2014-10-22 Thread Doug Hellmann
The application projects are dropping python 2.6 support during Kilo, and I’ve 
had several people ask recently about what this means for Oslo. Because we 
create libraries that will be used by stable versions of projects that still 
need to run on 2.6, we are going to need to maintain support for 2.6 in Oslo 
until Juno is no longer supported, at least for some of our projects. After 
Juno’s support period ends we can look again at dropping 2.6 support in all of 
the projects.


I think these rules cover all of the cases we have:

1. Any Oslo library in use by an API client that is used by a supported stable 
branch (Icehouse and Juno) needs to keep 2.6 support.

2. If a client library needs a library we graduate from this point forward, we 
will need to ensure that library supports 2.6.

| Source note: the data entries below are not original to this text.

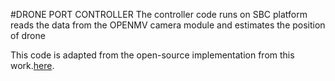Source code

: #DRONE PORT CONTROLLER
The controller code runs on SBC platform reads the data from the OPENMV camera module
and estimates the position of drone

This code is adapted from the open-source implementation from this work.[here](https://ieeexplore.ieee.org/abstract/document/9183454). 
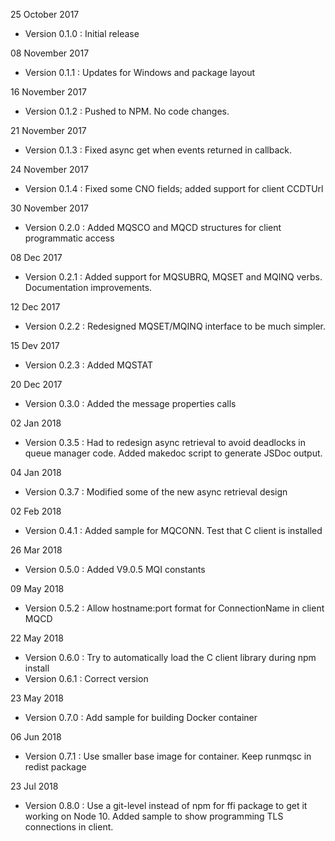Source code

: 
25 October 2017
* Version 0.1.0 : Initial release

08 November 2017
* Version 0.1.1 : Updates for Windows and package layout

16 November 2017
* Version 0.1.2 : Pushed to NPM. No code changes.

21 November 2017
* Version 0.1.3 : Fixed async get when events returned in callback.

24 November 2017
* Version 0.1.4 : Fixed some CNO fields; added support for client CCDTUrl

30 November 2017
* Version 0.2.0 : Added MQSCO and MQCD structures for client programmatic access

08 Dec 2017
* Version 0.2.1 : Added support for MQSUBRQ, MQSET and MQINQ verbs. Documentation improvements.

12 Dec 2017
* Version 0.2.2 : Redesigned MQSET/MQINQ interface to be much simpler.

15 Dev 2017
* Version 0.2.3 : Added MQSTAT

20 Dec 2017
* Version 0.3.0 : Added the message properties calls

02 Jan 2018
* Version 0.3.5 : Had to redesign async retrieval to avoid deadlocks
in queue manager code. Added makedoc script to generate JSDoc output.

04 Jan 2018
* Version 0.3.7 : Modified some of the new async retrieval design

02 Feb 2018
* Version 0.4.1 : Added sample for MQCONN. Test that C client is installed

26 Mar 2018
* Version 0.5.0 : Added V9.0.5 MQI constants

09 May 2018
* Version 0.5.2 : Allow hostname:port format for ConnectionName in client MQCD

22 May 2018
* Version 0.6.0 : Try to automatically load the C client library during npm install
* Version 0.6.1 : Correct version

23 May 2018
* Version 0.7.0 : Add sample for building Docker container

06 Jun 2018
* Version 0.7.1 : Use smaller base image for container. Keep runmqsc in redist package

23 Jul 2018
* Version 0.8.0 : Use a git-level instead of npm for ffi package to get it working on Node 10.
Added sample to show programming TLS connections in client.
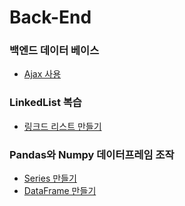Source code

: # Back-End

### 백엔드 데이터 베이스
- [Ajax 사용](https://github.com/luenarstery04/TIL/blob/main/Git/Making_book_project.md)

### LinkedList 복습
- [링크드 리스트 만들기](https://github.com/luenarstery04/TIL/blob/main/Git/Linked_list.md)

### Pandas와 Numpy 데이터프레임 조작
- [Series 만들기](https://github.com/luenarstery04/TIL/blob/main/Git/Series_Pandas.md)
- [DataFrame 만들기](https://github.com/luenarstery04/TIL/blob/main/Git/DataFrame_Pandas.md)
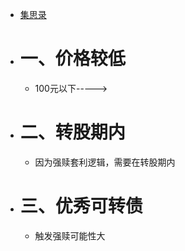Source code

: - [集思录](https://www.jisilu.cn/web/data/cb/list)
- # 一、价格较低
	- 100元以下----->
- # 二、转股期内
	- 因为强赎套利逻辑，需要在转股期内
- # 三、优秀可转债
	- 触发强赎可能性大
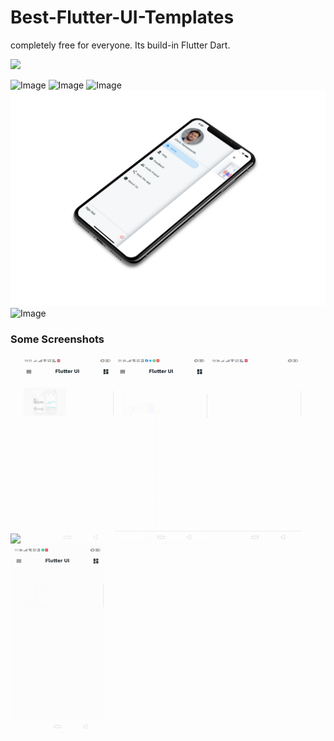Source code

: # Best-Flutter-UI-Templates

completely free for everyone. Its build-in Flutter Dart.

<a href="https://www.buymeacoffee.com/mitesh"><img src="https://cdn.buymeacoffee.com/buttons/v2/default-yellow.png" height="60"></a>

![Image](VinMediaCapture/assets/introduction_animation/introduction_animation.png)
![Image](VinMediaCapture/assets/hotel/hotel_booking.png)
![Image](VinMediaCapture/assets/fitness_app/fitness_app.png)
![Image](images/custom_drawer.png)
![Image](VinMediaCapture/assets/design_course/design_course.png)

### Some Screenshots

<img src="images/introduction_animation.gif" height="300em"><img src="images/hotel_booking.gif" height="300em"><img src="images/custom_drawer.gif" height="300em"><img src="images/fitness_app.gif" height="300em" /> <img src="images/design_course.gif" height="300em" />
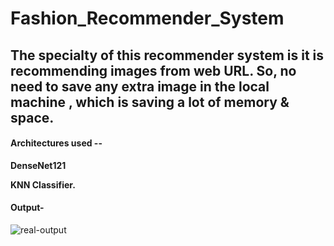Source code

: # Fashion_Recommender_System

## The specialty of this recommender system is it is recommending images from web URL. So, no need to save any extra image in the local machine , which is saving a lot of memory & space.

#### Architectures used --

 **DenseNet121**  
 
 **KNN Classifier.**
 
 #### Output-
 
 ![real-output](https://user-images.githubusercontent.com/85226862/175788697-15cf926a-41d9-4eaa-b7a0-ce4abf44b9bf.gif)


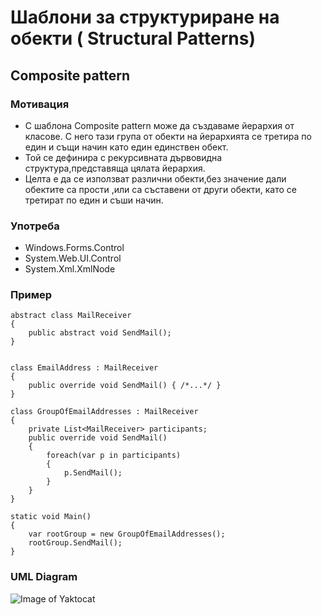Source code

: # Шаблони за структуриране на обекти ( Structural Patterns)

## Composite pattern

### Мотивация

* С шаблона Composite pattern може да създаваме йерархия от класове. С него тази група от обекти на йерархията се третира по един и същи начин като един единствен обект. 
* Той се дефинира с рекурсивната дървовидна структура,представяща цялата йерархия.
* Целта е да се използват различни обекти,без значение дали обектите са прости ,или са съставени от други обекти, като се третират по един и съши начин.

### Употреба

* Windows.Forms.Control
* System.Web.UI.Control
* System.Xml.XmlNode

### Пример


    abstract class MailReceiver 
    {
        public abstract void SendMail();
    }


    class EmailAddress : MailReceiver
    {
        public override void SendMail() { /*...*/ }
    }

    class GroupOfEmailAddresses : MailReceiver
    {
        private List<MailReceiver> participants;
        public override void SendMail() 
        {
            foreach(var p in participants) 
            {
                p.SendMail();
            }
        }
    }

    static void Main() 
    {
        var rootGroup = new GroupOfEmailAddresses();
        rootGroup.SendMail();
    }


### UML Diagram

![Image of Yaktocat](https://octodex.github.com/images/yaktocat.png)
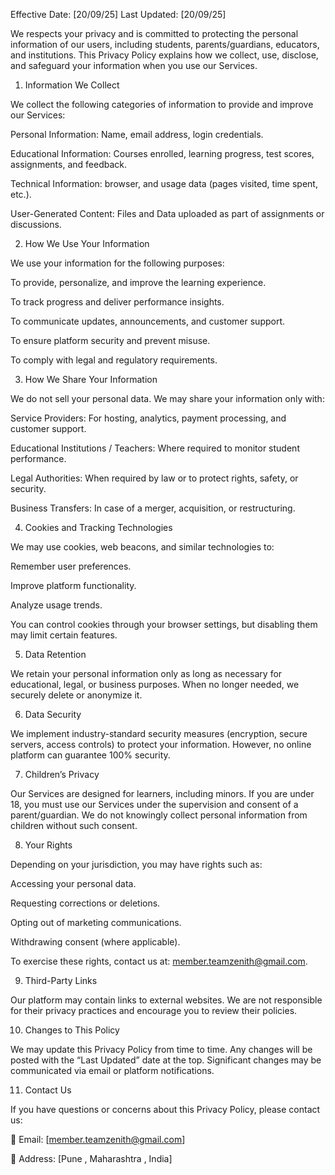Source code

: Effective Date: [20/09/25]
Last Updated: [20/09/25]

We respects your privacy and is committed to protecting the personal information of our users, including students, parents/guardians, educators, and institutions. This Privacy Policy explains how we collect, use, disclose, and safeguard your information when you use our Services.

1. Information We Collect

We collect the following categories of information to provide and improve our Services:

Personal Information: Name, email address, login credentials.

Educational Information: Courses enrolled, learning progress, test scores, assignments, and feedback.

Technical Information: browser, and usage data (pages visited, time spent, etc.).


User-Generated Content: Files and Data uploaded as part of assignments or discussions.

2. How We Use Your Information

We use your information for the following purposes:

To provide, personalize, and improve the learning experience.

To track progress and deliver performance insights.

To communicate updates, announcements, and customer support.

To ensure platform security and prevent misuse.

To comply with legal and regulatory requirements.


3. How We Share Your Information

We do not sell your personal data. We may share your information only with:

Service Providers: For hosting, analytics, payment processing, and customer support.

Educational Institutions / Teachers: Where required to monitor student performance.

Legal Authorities: When required by law or to protect rights, safety, or security.

Business Transfers: In case of a merger, acquisition, or restructuring.


4. Cookies and Tracking Technologies

We may use cookies, web beacons, and similar technologies to:

Remember user preferences.

Improve platform functionality.

Analyze usage trends.

You can control cookies through your browser settings, but disabling them may limit certain features.


5. Data Retention

We retain your personal information only as long as necessary for educational, legal, or business purposes. When no longer needed, we securely delete or anonymize it.


6. Data Security

We implement industry-standard security measures (encryption, secure servers, access controls) to protect your information. However, no online platform can guarantee 100% security.


7. Children’s Privacy

Our Services are designed for learners, including minors. If you are under 18, you must use our Services under the supervision and consent of a parent/guardian. We do not knowingly collect personal information from children without such consent.


8. Your Rights

Depending on your jurisdiction, you may have rights such as:

Accessing your personal data.

Requesting corrections or deletions.

Opting out of marketing communications.

Withdrawing consent (where applicable).

To exercise these rights, contact us at: member.teamzenith@gmail.com.


9. Third-Party Links

Our platform may contain links to external websites. We are not responsible for their privacy practices and encourage you to review their policies.


10. Changes to This Policy

We may update this Privacy Policy from time to time. Any changes will be posted with the “Last Updated” date at the top. Significant changes may be communicated via email or platform notifications.

11. Contact Us

If you have questions or concerns about this Privacy Policy, please contact us:

📧 Email: [member.teamzenith@gmail.com]

📍 Address: [Pune , Maharashtra , India]

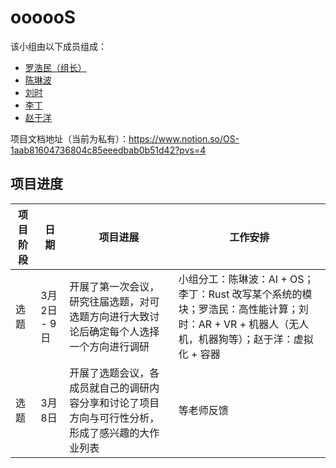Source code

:# oooooS

该小组由以下成员组成：

- [罗浩民（组长）](https://github.com/LuoHaomin)
- [陈琳波](https://github.com/AsukirinaAI)
- [刘时](https://github.com/LISTOI)
- [李丁](https://github.com/AsuWhisper)
- [赵于洋](https://github.com/LaoKuiZe)

项目文档地址（当前为私有）：<https://www.notion.so/OS-1aab81604736804c85eeedbab0b51d42?pvs=4>

## 项目进度

项目阶段| 日期| 项目进展| 工作安排
---|---|---|---
选题| 3月2日 - 9日| 开展了第一次会议，研究往届选题，对可选题方向进行大致讨论后确定每个人选择一个方向进行调研| 小组分工：陈琳波：AI + OS；李丁：Rust 改写某个系统的模块；罗浩民：高性能计算；刘时：AR + VR + 机器人（无人机，机器狗等）；赵于洋：虚拟化 + 容器
选题| 3月8日| 开展了选题会议，各成员就自己的调研内容分享和讨论了项目方向与可行性分析，形成了感兴趣的大作业列表| 等老师反馈
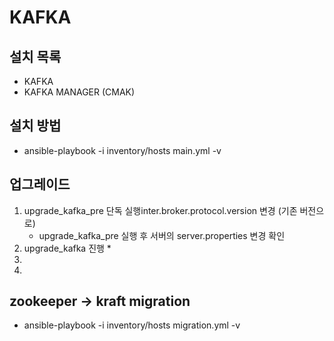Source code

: # KAFKA

## 설치 목록
* KAFKA
* KAFKA MANAGER (CMAK)

## 설치 방법
* ansible-playbook -i inventory/hosts main.yml -v

## 업그레이드
1. upgrade_kafka_pre 단독 실행inter.broker.protocol.version 변경 (기존 버전으로)
    - upgrade_kafka_pre 실행 후 서버의 server.properties 변경 확인
2. upgrade_kafka 진행
   * 
2. 
3. 

## zookeeper -> kraft migration
* ansible-playbook -i inventory/hosts migration.yml -v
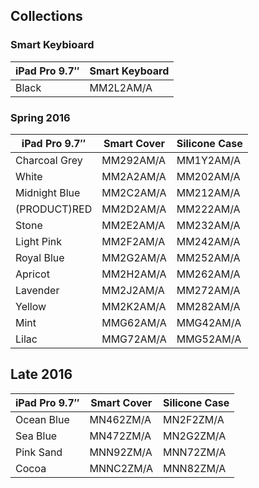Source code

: ## Collections

### Smart Keybioard

| iPad Pro 9.7″ | Smart Keyboard |
| ------------- | -------------- |
| Black         | MM2L2AM/A      |

### Spring 2016

| iPad Pro 9.7″ | Smart Cover | Silicone Case |
| ------------- | ----------- | ------------- |
| Charcoal Grey | MM292AM/A   | MM1Y2AM/A     |
| White         | MM2A2AM/A   | MM202AM/A     |
| Midnight Blue | MM2C2AM/A   | MM212AM/A     |
| (PRODUCT)RED  | MM2D2AM/A   | MM222AM/A     |
| Stone         | MM2E2AM/A   | MM232AM/A     |
| Light Pink    | MM2F2AM/A   | MM242AM/A     |
| Royal Blue    | MM2G2AM/A   | MM252AM/A     |
| Apricot       | MM2H2AM/A   | MM262AM/A     |
| Lavender      | MM2J2AM/A   | MM272AM/A     |
| Yellow        | MM2K2AM/A   | MM282AM/A     |
| Mint          | MMG62AM/A   | MMG42AM/A     |
| Lilac         | MMG72AM/A   | MMG52AM/A     |

## Late 2016

| iPad Pro 9.7″ | Smart Cover | Silicone Case |
| ------------- | ----------- | ------------- |
| Ocean Blue    | MN462ZM/A   | MN2F2ZM/A     |
| Sea Blue      | MN472ZM/A   | MN2G2ZM/A     |
| Pink Sand     | MNN92ZM/A   | MNN72ZM/A     |
| Cocoa         | MNNC2ZM/A   | MNN82ZM/A     |

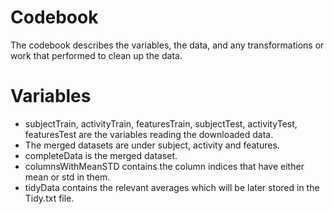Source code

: # Codebook
The codebook describes the variables, the data, and any transformations or work that performed to clean up the data.

# Variables
* subjectTrain, activityTrain, featuresTrain, subjectTest, activityTest, featuresTest are the variables reading the downloaded data.
* The merged datasets are under subject, activity and features.
* completeData is the merged dataset.
* columnsWithMeanSTD contains the column indices that have either mean or std in them.
* tidyData contains the relevant averages which will be later stored in the Tidy.txt file.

3. Any Oslo library used directly by a supported stable branch of an 
application needs to keep 2.6 support.

4. Any Oslo library graduated during Kilo can drop 2.6 support, unless one of 
the previous rules applies.

5. The stable/icehouse and stable/juno branches of the incubator need to retain 
2.6 support for as long as those versions are supported.

6. The master branch of the incubator needs to retain 2.6 support until we 
graduate all of the modules that will go into libraries used by clients.


A few examples:

- oslo.utils was graduated during Juno and is used by some of the client 
libraries, so it needs to maintain python 2.6 support.

- oslo.config was graduated several releases ago and is used directly by the 
stable branches of the server projects, so it needs to maintain python 2.6 
support.

- oslo.log is being graduated in Kilo and is not yet in use by any projects, so 
it does not need python 2.6 support.

- oslo.cliutils and oslo.apiclient are on the list to graduate in Kilo, but 
both are used by client projects, so they need to keep python 2.6 support. At 
that point we can evaluate the code that remains in the incubator and see if 
we’re ready to turn of 2.6 support there.


Let me know if you have questions about any specific cases not listed in the 
examples.

Doug

PS - Thanks to fungi and clarkb for helping work out the rules above.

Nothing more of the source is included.